- **The task**
Produce a faithful copy of every record below, without the pictures.

- **Input**
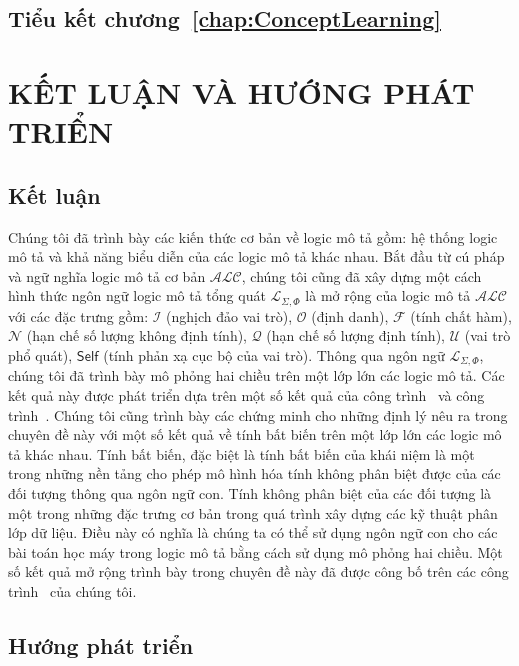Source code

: \documentclass[12pt,a4paper,twoside]{report}
\newcommand{\mL}		{\mathcal{L}}
\newcommand{\mI}		{\mathcal{I}}
\newcommand{\mO}		{\mathcal{O}}
\newcommand{\mN}		{\mathcal{N}}
\newcommand{\mQ}		{\mathcal{Q}}
\newcommand{\mF}		{\mathcal{F}}
\newcommand{\mU}		{\mathcal{U}}
\newcommand{\Self}		{\mathsf{Self}}
\newcommand{\mLSP}		{\mL_{\Sigma,\Phi}}
\newcommand{\ALC}		{$\mathcal{ALC}$\xspace}
\theoremstyle{definition}
\begin{document}
\section*{Tiểu kết chương~\ref{chap:ConceptLearning}}

\chapter*{KẾT LUẬN VÀ HƯỚNG PHÁT TRIỂN}
\label{sec:Conclusion}

\section*{Kết luận}
Chúng tôi đã trình bày các kiến thức cơ bản về logic mô tả gồm: hệ thống logic mô tả và khả năng biểu diễn của các logic mô tả khác nhau. Bắt đầu từ cú pháp và ngữ nghĩa logic mô tả cơ bản \ALC, chúng tôi cũng đã xây dựng một cách hình thức ngôn ngữ logic mô tả tổng quát $\mLSP$ là mở rộng của logic mô tả \ALC với các đặc trưng gồm: $\mI$ ({nghịch đảo vai trò}), $\mO$ ({định danh}), $\mF$ ({tính chất hàm}), $\mN$ ({hạn chế số lượng không định tính}), $\mQ$ ({hạn chế số lượng định tính}), $\mU$ ({vai trò phổ quát}), $\Self$ ({tính phản xạ cục bộ của vai trò}). Thông qua ngôn ngữ $\mLSP$, chúng tôi đã trình bày mô phỏng hai chiều trên một lớp lớn các logic mô tả. Các kết quả này được phát triển dựa trên một số kết quả của công trình~\cite{Divroodi2011B} và công trình~\cite{Nguyen2013}. Chúng tôi cũng trình bày các chứng minh cho những định lý nêu ra trong chuyên đề này với một số kết quả về tính bất biến trên một lớp lớn các logic mô tả khác nhau. Tính bất biến, đặc biệt là tính bất biến của khái niệm là một trong những nền tảng cho phép mô hình hóa tính không phân biệt được của các đối tượng thông qua ngôn ngữ con. Tính không phân biệt của các đối tượng là một trong những đặc trưng cơ bản trong quá trình xây dựng các kỹ thuật phân lớp dữ liệu. Điều này có nghĩa là chúng ta có thể sử dụng ngôn ngữ con cho các bài toán học máy trong logic mô tả bằng cách sử dụng mô phỏng hai chiều. Một số kết quả mở rộng trình bày trong chuyên đề này đã được công bố trên các công trình~\cite{Tran2012,Ha2012} của chúng tôi.

\section*{Hướng phát triển}
\newpage
%
\renewcommand\refname{Tài liệu tham khảo}

\begin{small} 

\end{small} 
\end{document}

- **The completed task**
Source code

: \documentclass[12pt,a4paper,twoside]{report}
\newcommand{\mL}		{\mathcal{L}}
\newcommand{\mI}		{\mathcal{I}}
\newcommand{\mO}		{\mathcal{O}}
\newcommand{\mN}		{\mathcal{N}}
\newcommand{\mQ}		{\mathcal{Q}}
\newcommand{\mF}		{\mathcal{F}}
\newcommand{\mU}		{\mathcal{U}}
\newcommand{\Self}		{\mathsf{Self}}
\newcommand{\mLSP}		{\mL_{\Sigma,\Phi}}
\newcommand{\ALC}		{$\mathcal{ALC}$\xspace}
\theoremstyle{definition}
\begin{document}
\section*{Tiểu kết chương~\ref{chap:ConceptLearning}}

\chapter*{KẾT LUẬN VÀ HƯỚNG PHÁT TRIỂN}
\label{sec:Conclusion}

\section*{Kết luận}
Chúng tôi đã trình bày các kiến thức cơ bản về logic mô tả gồm: hệ thống logic mô tả và khả năng biểu diễn của các logic mô tả khác nhau. Bắt đầu từ cú pháp và ngữ nghĩa logic mô tả cơ bản \ALC, chúng tôi cũng đã xây dựng một cách hình thức ngôn ngữ logic mô tả tổng quát $\mLSP$ là mở rộng của logic mô tả \ALC với các đặc trưng gồm: $\mI$ ({nghịch đảo vai trò}), $\mO$ ({định danh}), $\mF$ ({tính chất hàm}), $\mN$ ({hạn chế số lượng không định tính}), $\mQ$ ({hạn chế số lượng định tính}), $\mU$ ({vai trò phổ quát}), $\Self$ ({tính phản xạ cục bộ của vai trò}). Thông qua ngôn ngữ $\mLSP$, chúng tôi đã trình bày mô phỏng hai chiều trên một lớp lớn các logic mô tả. Các kết quả này được phát triển dựa trên một số kết quả của công trình~\cite{Divroodi2011B} và công trình~\cite{Nguyen2013}. Chúng tôi cũng trình bày các chứng minh cho những định lý nêu ra trong chuyên đề này với một số kết quả về tính bất biến trên một lớp lớn các logic mô tả khác nhau. Tính bất biến, đặc biệt là tính bất biến của khái niệm là một trong những nền tảng cho phép mô hình hóa tính không phân biệt được của các đối tượng thông qua ngôn ngữ con. Tính không phân biệt của các đối tượng là một trong những đặc trưng cơ bản trong quá trình xây dựng các kỹ thuật phân lớp dữ liệu. Điều này có nghĩa là chúng ta có thể sử dụng ngôn ngữ con cho các bài toán học máy trong logic mô tả bằng cách sử dụng mô phỏng hai chiều. Một số kết quả mở rộng trình bày trong chuyên đề này đã được công bố trên các công trình~\cite{Tran2012,Ha2012} của chúng tôi.

\section*{Hướng phát triển}
\newpage
%
\renewcommand\refname{Tài liệu tham khảo}

\begin{small} 

\end{small} 
\end{document}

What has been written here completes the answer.